Seuss for the teenage mind
I was just reading an article about Dr. Seuss and the creation of "The Cat in the Hat". This paragraph stuck out to me: "In a 1954 article in Life magazine, Pulitzer Prize-winning author John Hersey claimed that Johnny couldn't read because the Dick and Jane primers omnipresent in American schools were boring. Hersey challenged Dr. Seuss (who had already published nine children's books) and other authors to write an alternative reading primer that first graders wouldn't be able to put down."
Immediately I thought, And what about high school students? Don't they have the right to read books that aren't boring? There's little comparison between the banal Dick and Jane books and the renowned classics that make up a high school English class curriculm. But still, I find a correlation. Dick and Jane were the unquestioned reading material of elementary schools for years until people started to say, hey, wait a minute, why can't we have other choices?

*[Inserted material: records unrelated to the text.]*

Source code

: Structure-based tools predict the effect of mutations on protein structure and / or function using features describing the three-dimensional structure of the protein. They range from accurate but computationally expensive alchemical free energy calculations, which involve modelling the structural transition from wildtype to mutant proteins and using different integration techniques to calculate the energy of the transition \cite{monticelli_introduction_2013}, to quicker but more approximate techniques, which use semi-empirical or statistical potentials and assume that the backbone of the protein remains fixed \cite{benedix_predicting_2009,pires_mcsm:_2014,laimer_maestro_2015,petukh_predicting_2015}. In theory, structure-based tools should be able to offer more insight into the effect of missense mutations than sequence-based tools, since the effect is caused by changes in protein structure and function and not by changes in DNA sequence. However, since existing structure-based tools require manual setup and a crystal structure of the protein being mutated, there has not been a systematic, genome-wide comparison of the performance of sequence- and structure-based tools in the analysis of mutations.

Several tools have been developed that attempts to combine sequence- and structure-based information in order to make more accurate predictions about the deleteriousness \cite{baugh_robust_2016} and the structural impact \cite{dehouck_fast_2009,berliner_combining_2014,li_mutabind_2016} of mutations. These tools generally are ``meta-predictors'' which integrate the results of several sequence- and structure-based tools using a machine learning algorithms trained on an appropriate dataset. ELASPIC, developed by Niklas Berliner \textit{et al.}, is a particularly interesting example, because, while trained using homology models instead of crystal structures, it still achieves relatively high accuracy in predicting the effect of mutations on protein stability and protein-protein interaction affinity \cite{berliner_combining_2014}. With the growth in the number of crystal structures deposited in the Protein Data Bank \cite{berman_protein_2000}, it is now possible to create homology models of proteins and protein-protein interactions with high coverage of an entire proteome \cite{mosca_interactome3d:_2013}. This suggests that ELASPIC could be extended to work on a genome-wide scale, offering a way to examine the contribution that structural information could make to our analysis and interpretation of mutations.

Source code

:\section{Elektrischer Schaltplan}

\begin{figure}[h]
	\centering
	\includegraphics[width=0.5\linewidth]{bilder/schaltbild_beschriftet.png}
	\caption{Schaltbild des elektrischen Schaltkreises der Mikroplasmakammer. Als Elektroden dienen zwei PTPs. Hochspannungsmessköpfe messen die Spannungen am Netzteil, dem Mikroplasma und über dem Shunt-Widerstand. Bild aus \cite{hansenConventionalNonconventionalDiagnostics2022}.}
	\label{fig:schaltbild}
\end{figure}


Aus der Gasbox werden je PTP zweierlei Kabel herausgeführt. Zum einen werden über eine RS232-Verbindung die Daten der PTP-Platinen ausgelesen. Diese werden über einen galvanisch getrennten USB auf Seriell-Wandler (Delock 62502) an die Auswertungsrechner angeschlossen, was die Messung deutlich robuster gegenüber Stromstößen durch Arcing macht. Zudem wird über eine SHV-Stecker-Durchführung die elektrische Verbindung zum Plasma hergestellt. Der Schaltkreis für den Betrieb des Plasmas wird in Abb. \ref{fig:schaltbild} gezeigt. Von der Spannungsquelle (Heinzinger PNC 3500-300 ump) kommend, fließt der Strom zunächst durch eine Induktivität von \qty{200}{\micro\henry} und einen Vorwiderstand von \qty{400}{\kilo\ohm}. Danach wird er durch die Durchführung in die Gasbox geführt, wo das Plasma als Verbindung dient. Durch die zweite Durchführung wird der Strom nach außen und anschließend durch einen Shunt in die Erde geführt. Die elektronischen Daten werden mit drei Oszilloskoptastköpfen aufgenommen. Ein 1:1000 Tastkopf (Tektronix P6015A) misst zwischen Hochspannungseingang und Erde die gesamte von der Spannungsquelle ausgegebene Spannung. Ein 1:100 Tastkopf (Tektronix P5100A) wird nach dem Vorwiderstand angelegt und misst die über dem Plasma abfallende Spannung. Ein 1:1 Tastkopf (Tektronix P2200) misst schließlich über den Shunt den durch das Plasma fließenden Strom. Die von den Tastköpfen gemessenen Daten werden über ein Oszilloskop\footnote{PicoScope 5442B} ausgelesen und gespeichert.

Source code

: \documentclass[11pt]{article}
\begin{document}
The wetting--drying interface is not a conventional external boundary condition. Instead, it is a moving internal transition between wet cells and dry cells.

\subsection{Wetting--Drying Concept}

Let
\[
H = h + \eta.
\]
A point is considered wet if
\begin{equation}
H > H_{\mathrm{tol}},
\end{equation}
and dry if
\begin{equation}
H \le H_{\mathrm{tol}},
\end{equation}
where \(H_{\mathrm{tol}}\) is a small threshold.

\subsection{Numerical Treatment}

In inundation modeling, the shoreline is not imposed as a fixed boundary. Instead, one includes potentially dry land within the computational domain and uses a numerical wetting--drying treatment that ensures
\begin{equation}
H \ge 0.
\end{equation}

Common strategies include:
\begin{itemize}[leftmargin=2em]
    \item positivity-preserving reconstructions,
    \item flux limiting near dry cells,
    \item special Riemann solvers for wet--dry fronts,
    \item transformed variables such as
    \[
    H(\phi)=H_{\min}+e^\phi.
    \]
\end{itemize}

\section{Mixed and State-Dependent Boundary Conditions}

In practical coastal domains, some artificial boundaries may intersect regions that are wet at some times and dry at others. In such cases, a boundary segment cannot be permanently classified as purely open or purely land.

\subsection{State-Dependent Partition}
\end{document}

Literacy at the high school level is very much threatened. Wouldn't it also make a difference to have stories that capture the older reader's interest? Although "Death of a Salesman" and Moby Dick are American classics and tremendous literary accomplishments, I don't know any teens who read them for class and just couldn't put them down. Frankly, I don't know one in thirty teens who when assigned them actually finish them. It could be argued that when the likes of Hemingway and Steinbeck and Hawthorne were assigned to high school English classes, they were the undisputed best books out there. But now there are so many more choices. Again I cry, why not offer teens some variety? Why not put some living authors on the list as well? Some stories with main characters a teenager today can relate to? Some genres besides "classic"? Some kickbutt stories that keep you turning pages while still offering quality writing and endless discussion topics? Why can't teenagers today, like the first graders in 1954, be offered books in school that they won't be able to put down?
Am I beating a dead horse? Sorry, horsey.